What this task involves: Write out each line from the data below that includes the word "Example".
--- Input data Enclosed Below ---
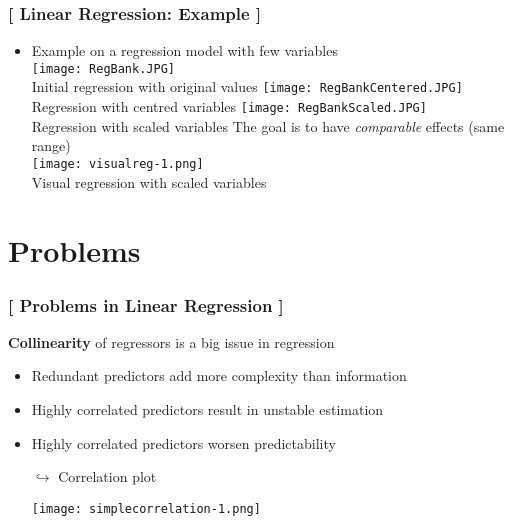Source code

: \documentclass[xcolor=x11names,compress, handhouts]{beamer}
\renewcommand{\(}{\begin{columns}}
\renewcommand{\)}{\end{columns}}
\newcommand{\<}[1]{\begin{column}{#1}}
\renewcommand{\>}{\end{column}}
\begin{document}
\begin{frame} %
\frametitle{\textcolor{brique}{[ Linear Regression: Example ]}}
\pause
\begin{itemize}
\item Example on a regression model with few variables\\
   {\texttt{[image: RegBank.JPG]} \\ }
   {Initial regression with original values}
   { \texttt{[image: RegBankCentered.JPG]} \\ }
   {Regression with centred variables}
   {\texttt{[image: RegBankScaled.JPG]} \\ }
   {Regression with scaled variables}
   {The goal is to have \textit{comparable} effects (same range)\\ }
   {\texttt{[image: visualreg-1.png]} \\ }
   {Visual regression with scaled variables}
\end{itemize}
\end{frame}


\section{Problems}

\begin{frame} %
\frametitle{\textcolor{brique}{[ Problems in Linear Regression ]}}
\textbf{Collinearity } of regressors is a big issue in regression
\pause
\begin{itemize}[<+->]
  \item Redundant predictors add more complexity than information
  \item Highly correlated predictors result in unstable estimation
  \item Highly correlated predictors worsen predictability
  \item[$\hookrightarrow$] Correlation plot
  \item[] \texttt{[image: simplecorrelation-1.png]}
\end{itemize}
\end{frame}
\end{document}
--- End of Enclosed Input data ---
--- Input data Enclosed Below ---
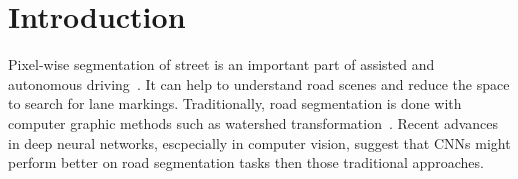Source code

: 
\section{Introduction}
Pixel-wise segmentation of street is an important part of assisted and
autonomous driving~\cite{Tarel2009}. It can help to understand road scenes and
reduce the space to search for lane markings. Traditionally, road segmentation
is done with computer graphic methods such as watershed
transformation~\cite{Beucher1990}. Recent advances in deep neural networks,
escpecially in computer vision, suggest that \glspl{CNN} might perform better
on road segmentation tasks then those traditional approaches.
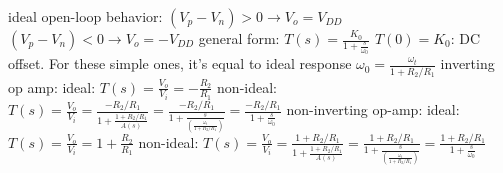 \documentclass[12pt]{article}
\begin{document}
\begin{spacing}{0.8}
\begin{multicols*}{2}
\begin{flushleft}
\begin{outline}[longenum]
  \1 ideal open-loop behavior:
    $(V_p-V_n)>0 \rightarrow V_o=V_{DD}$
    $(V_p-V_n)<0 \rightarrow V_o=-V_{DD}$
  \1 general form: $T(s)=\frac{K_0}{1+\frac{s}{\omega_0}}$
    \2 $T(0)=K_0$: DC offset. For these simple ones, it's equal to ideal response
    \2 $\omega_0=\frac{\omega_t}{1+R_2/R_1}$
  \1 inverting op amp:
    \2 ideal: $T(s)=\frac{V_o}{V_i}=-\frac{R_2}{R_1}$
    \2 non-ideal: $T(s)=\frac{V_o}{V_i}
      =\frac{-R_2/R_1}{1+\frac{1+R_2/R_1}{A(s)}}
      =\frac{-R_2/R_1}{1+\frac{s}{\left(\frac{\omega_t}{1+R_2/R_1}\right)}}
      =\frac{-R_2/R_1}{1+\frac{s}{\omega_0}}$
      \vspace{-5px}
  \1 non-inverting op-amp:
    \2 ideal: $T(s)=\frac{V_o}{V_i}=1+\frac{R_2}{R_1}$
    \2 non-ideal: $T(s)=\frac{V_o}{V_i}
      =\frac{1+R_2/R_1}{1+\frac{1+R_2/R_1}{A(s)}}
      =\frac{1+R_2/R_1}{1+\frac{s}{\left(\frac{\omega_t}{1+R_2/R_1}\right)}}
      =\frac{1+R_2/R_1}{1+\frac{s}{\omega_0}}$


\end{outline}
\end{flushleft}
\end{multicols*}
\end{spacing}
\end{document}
--- End of Enclosed Input data ---
Your response:
\frametitle{\textcolor{brique}{[ Linear Regression: Example ]}}
\item Example on a regression model with few variables\\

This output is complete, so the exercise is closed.